Claudia Kern

Wenn im Gehirn kein Platz mehr ist, kommen die Worte ins Internet

Walküre - Tom Cruise in Uniform

Erinnert ihr euch noch an all das Gezeter, das es im Vorfeld von Walküre in der deutschen Presse gab? Gut, für Thomas Kretschmann war es wahrscheinlich nicht so geil, von der Hauptrolle in die dritte Reihe der Nebenrollen versetzt zu werden, weil Tom Cruise auf einmal sagte: “Ich hätte da schon Bock drauf…”, aber das war ja nur ein Teil des Feldzugs, den manche Journalisten gegen den Film führten. Auf einmal kochte die Scientology-Diskussion wieder hoch, und jede Negativmeldung über Nachdrehs und andere Probleme wurde mit großer Schadenfreude breit getreten. Man hatte fast den Eindruck, dass sich manche in ihrer Ehre verletzt fühlten, weil Hollywood einen deutschen Helden entdeckt hatte. Dabei kann ich, nachdem ich den Film eben gesehen habe, nur eines sagen: gut, dass Hollywood Stauffenberg entdeckt hat. So ist uns nämlich ein mindestens dreistündiger Betroffenheitsepos erspart geblieben, und wir haben stattdessen einen spannenden, super besetzten Thriller bekommen, der trotz der ganzen Spoiler, die man durch den Geschichtsunterricht bekommen hat, keine Sekunde langweilig ist.

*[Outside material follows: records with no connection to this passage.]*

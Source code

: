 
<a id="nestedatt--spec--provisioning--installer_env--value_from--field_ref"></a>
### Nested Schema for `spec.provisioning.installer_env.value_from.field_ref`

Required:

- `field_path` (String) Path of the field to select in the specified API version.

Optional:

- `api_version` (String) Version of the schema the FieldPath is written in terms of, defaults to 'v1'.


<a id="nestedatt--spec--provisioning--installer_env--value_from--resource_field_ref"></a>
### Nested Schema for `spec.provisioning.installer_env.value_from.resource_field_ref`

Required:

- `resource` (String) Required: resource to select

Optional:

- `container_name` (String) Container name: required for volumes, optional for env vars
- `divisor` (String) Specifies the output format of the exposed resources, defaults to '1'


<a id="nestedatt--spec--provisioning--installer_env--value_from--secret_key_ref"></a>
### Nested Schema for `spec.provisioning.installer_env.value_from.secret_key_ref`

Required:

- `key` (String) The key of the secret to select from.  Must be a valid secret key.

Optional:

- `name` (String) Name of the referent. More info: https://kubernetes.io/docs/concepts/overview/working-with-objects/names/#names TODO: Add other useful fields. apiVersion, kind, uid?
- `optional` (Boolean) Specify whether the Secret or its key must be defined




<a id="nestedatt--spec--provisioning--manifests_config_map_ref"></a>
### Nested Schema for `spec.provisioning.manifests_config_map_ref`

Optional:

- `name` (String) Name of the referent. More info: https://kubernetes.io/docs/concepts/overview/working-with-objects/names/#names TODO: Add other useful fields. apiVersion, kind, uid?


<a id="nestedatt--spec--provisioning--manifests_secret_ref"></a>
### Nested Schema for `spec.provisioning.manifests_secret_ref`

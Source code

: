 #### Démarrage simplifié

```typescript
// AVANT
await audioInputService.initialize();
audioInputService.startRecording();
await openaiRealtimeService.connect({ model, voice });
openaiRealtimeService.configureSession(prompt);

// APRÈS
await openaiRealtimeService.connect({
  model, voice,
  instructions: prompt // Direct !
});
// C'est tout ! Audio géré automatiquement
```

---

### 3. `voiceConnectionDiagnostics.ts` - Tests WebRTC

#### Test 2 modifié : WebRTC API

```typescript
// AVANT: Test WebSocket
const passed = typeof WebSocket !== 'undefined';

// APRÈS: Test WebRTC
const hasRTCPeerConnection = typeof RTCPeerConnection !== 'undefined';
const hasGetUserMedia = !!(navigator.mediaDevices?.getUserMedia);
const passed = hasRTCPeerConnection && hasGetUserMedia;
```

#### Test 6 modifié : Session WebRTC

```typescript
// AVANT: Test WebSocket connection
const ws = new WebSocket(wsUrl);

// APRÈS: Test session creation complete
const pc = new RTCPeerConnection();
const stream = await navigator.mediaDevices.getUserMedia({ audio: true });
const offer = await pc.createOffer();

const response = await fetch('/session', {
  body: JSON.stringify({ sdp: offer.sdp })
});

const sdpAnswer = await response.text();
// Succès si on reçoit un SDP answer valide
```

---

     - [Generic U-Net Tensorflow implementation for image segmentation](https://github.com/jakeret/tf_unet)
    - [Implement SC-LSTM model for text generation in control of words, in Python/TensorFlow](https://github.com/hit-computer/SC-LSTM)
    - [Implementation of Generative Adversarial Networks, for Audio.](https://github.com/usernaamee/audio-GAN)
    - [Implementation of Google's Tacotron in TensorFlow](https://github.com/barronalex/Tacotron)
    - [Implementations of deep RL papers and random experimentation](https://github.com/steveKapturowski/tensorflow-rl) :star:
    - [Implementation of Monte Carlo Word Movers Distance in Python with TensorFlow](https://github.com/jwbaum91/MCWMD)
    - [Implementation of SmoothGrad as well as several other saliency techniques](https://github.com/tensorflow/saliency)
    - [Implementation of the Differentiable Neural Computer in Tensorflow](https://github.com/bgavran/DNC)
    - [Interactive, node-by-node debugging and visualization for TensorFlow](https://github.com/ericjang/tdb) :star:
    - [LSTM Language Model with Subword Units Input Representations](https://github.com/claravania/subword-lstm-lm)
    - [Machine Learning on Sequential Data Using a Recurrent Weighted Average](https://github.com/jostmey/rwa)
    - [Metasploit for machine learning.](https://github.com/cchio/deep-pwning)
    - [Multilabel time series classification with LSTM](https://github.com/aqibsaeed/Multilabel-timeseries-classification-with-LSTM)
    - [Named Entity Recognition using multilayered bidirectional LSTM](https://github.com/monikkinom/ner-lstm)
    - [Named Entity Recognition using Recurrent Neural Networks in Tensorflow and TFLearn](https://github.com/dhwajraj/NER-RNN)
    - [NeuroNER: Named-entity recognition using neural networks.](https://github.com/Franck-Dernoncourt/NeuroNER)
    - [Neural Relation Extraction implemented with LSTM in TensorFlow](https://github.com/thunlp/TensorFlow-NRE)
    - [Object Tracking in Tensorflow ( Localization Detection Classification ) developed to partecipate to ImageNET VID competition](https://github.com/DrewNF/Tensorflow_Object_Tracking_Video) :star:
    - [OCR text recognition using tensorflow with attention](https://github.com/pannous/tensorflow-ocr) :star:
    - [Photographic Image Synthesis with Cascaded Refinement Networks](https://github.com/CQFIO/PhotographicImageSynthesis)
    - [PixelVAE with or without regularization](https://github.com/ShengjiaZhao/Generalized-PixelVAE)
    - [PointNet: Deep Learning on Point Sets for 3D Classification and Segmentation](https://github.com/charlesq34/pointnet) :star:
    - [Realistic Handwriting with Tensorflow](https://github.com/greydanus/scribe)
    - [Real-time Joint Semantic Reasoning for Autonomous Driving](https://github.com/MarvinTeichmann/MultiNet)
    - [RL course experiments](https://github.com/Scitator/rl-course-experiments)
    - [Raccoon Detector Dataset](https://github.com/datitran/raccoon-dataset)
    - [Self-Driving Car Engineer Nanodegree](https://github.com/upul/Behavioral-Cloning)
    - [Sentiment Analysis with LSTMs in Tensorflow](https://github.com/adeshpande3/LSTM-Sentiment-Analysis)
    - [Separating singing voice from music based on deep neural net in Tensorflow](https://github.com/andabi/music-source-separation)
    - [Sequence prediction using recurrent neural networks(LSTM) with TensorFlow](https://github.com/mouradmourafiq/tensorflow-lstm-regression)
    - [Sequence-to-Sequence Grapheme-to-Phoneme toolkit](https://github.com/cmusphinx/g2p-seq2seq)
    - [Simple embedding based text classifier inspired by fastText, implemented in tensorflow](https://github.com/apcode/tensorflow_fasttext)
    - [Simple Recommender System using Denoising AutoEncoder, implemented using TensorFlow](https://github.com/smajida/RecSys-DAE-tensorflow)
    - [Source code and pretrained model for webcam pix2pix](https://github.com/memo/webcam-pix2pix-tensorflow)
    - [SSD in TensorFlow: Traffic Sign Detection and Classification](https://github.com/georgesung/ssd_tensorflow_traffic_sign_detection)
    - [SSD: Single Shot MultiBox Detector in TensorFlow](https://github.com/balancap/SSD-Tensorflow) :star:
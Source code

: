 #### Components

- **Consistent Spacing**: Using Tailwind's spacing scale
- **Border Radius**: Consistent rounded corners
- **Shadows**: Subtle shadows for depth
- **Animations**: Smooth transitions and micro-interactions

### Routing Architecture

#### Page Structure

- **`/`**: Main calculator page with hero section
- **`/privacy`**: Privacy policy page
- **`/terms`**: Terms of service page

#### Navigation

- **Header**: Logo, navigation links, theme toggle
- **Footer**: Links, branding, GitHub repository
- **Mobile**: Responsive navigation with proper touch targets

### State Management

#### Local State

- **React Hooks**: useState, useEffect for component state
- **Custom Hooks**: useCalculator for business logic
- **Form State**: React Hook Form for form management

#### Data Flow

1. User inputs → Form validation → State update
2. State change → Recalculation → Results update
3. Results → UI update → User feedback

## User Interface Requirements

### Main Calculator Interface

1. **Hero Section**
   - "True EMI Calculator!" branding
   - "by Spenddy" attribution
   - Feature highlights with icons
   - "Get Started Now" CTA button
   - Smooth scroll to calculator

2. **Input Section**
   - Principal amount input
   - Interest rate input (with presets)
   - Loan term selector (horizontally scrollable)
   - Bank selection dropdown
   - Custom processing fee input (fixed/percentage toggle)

Walküre beginnt in Nordafrika, wo ein noch unversehrter Stauffenberg seinem Tagebuch anvertraut, aus welchen Gründen er ein Ende von Nazi-Deutschland herbeiführen will. Dieses Stück Exposition dauert gerade mal zwei Minuten, reicht aber völlig aus, um seine Motive und die der meisten anderen Putschisten zu erklären. Danach geht Regisseur Bryan Singer kaum noch darauf ein, muss er auch nicht, denn wir wissen, dass Stauffenberg und Co all das hassen, was die Nazis aus ihrem Land gemacht haben. Die Putschisten sind Patrioten, die Nazis sind die Verräter.

Nach diesem Auftakt folgt der Film in der ersten Hälfte den Vorbereitungen zum Attentat, aber seine wahre Stärke offenbart er in der zweiten Hälfte, wenn deutlich wird, dass der Putsch nicht etwa am Überleben Hitlers scheiterte, sondern an dem, was danach geschah, an Zufällen, Fehlentscheidungen und menschlichen Schwächen. Einige Male sind sie dem Sieg so nah, dass man das Wissen aus dem Geschichtsunterricht vergisst und mit ihnen fiebert. Ging mir zumindest so.

Die Besetzung ist phänomenal, angefangen von Kenneth Branagh als eigentlichem Initiator des Putsches, über Bill Nighy als zögerlichem und Terence Stamp als entschlossenem, urpreußischen General, bis hin zu Tom Wilkinson als widerlich opportunistischem… na ja, wieder General. Hitler wird von David Bamber, den ich bewusst nur aus der Serie Rome kenne, als fast schon gebrochener, weltfremder, aber unberechenbar boshafter Diktator gespielt. Und Tom Cruise - ok, sagen wir es so: er ist ein toller Schauspieler, aber er hat auch das bekannteste Gesicht der Welt. Er trägt den Film, so wie man es erwartet, trotzdem wird man den Eindruck nie los, dass man Tom Cruise als Stauffenberg sieht, nicht Stauffenberg. Er verschwindet nicht in der Rolle, so wie es Leonardo di Caprio zum Beispiel in Aviator tat. Irgendwie denkt man die ganze Zeit: “Guck mal, Tom Cruise mit nur einem Auge und einer Hand… krass”. Gestört hat mich das nicht wirklich, es fiel mir nur auf.

Ganz kurz sei noch erwähnt, dass der Film mit seinen zurückgenommenen Farben und den grellen Nazisymbolen super aussieht. Seht ihn euch auf einer großen Leinwand an, wenn es geht und wenn ihr ihn überhaupt sehen wollt.